Uma jornada a Cavalo

O desenho me atingiu como uma bala disparada à queima-roupa — um tiro certeiro, direto no peito, impossível de prever ou evitar. Não houve tempo para pensar, apenas sentir. Era como se o mundo inteiro tivesse silenciado por um segundo para me dizer: é isso. Era isso o que eu tinha que fazer. Não havia mais dúvida, nem espaço para hesitação. A arte tinha me escolhido.

Comecei com uma pequena produção, um punhado de estudos, alguns traços tímidos em folhas soltas. Encomendas surgiram devagar, como quem bate na porta sem saber se pode entrar. E eu deixei. Aos poucos, percebi que algo dentro de mim — um espaço antigo, profundo, que antes era só eco — começava a se preencher. Era um vazio que eu nem sabia nomear, mas que, agora, ganhava forma, textura, sentido. Um vazio que nada, além da arte, poderia tocar.

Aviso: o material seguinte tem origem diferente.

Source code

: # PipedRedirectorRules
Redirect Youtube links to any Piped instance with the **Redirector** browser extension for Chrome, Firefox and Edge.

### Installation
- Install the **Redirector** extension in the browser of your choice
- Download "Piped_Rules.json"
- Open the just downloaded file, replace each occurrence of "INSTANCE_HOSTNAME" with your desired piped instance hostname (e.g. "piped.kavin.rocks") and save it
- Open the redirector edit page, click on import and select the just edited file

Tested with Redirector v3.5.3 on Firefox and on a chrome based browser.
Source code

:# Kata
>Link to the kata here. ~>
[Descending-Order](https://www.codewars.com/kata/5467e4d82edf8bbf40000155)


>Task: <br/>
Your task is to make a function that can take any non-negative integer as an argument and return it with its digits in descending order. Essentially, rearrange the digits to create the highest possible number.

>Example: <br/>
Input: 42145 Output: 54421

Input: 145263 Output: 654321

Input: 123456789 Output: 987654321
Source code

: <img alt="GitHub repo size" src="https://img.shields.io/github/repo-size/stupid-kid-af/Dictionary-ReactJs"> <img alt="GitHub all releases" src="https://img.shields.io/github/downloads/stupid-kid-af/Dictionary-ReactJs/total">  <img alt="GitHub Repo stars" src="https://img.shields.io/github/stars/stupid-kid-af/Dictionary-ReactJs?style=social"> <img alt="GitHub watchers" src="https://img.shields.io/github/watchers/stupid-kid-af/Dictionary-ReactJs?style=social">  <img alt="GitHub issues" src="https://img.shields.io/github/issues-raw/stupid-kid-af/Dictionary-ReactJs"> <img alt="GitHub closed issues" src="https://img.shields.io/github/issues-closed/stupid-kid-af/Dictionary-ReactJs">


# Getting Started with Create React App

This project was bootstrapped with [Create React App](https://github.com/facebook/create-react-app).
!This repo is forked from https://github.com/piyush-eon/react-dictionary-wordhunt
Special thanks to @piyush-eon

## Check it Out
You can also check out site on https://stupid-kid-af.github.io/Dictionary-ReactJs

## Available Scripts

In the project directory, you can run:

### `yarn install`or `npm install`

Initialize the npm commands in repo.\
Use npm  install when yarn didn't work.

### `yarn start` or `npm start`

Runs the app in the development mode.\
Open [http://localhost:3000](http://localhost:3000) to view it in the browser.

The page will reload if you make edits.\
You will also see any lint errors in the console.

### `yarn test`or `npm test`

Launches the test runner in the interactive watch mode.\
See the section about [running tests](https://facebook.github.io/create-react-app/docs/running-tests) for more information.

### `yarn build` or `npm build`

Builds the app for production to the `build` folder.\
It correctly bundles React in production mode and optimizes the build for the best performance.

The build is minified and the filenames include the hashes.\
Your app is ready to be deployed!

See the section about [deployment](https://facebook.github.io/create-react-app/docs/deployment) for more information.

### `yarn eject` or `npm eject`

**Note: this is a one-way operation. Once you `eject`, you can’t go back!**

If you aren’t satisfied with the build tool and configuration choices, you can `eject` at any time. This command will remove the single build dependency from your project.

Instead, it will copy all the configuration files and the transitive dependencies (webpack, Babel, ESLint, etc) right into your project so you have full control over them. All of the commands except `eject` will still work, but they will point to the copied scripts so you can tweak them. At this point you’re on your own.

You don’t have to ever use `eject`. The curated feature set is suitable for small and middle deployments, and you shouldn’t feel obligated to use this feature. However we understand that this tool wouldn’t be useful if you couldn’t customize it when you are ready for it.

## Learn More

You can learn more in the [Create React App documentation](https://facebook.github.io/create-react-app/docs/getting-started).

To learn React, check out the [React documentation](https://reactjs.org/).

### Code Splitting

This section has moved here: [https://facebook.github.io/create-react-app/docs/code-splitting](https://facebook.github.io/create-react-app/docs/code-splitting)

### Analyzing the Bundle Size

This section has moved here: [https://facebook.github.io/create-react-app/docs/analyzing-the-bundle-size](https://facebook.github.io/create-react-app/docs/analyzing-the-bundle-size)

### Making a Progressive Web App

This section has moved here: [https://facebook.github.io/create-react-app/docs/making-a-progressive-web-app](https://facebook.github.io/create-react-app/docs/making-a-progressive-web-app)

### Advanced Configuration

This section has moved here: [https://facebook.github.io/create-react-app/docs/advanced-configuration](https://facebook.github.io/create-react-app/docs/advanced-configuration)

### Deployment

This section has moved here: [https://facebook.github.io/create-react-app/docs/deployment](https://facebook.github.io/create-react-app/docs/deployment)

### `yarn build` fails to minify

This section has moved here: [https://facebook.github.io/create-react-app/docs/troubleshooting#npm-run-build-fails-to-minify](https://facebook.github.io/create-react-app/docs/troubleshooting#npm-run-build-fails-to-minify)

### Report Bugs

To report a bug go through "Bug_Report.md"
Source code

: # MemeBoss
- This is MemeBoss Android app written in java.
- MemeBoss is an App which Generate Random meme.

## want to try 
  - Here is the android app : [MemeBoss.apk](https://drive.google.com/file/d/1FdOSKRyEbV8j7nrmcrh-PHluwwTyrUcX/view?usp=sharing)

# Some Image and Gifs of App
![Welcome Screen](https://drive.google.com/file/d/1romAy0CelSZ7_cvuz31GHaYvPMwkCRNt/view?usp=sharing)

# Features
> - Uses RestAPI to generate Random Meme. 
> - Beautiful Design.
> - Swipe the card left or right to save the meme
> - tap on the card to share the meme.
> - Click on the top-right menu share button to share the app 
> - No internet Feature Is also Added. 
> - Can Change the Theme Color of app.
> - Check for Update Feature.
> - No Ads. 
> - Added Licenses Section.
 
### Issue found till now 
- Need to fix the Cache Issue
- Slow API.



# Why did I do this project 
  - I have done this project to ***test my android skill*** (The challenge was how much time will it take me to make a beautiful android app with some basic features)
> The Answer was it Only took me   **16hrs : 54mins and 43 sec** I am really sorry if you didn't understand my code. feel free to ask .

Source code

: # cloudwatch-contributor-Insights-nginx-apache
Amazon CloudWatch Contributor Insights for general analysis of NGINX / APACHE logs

Me pergunto hoje: como vivi tanto tempo sem isso? Como consegui sobreviver com aquele buraco escondido no peito? Talvez a resposta esteja na música. A música sempre foi meu abrigo, meu vício silencioso. Um som que me acompanhava em cada passo, que preenchia o que a vida deixava escapar. Mas o desenho… o desenho chegou como uma febre, um fogo mais intenso. Ele não apenas me preenchia — ele me movia. Ele passou a ser o maior de todos os vícios, o mais puro, o mais necessário.

E, enquanto tudo isso acontecia, algo ainda mais inesperado começou a acontecer: me aproximei do meu pai. Trouxe-o para morar mais perto, como se algo dentro de mim também quisesse recuperar o tempo perdido. Pela primeira vez, dividimos não só palavras, mas silêncio, espaço, traços. Fizemos juntos um desenho. Uma obra que, antes mesmo de ser concluída, já havia sido vendida. Era como se o universo estivesse confirmando: vocês estão no caminho certo.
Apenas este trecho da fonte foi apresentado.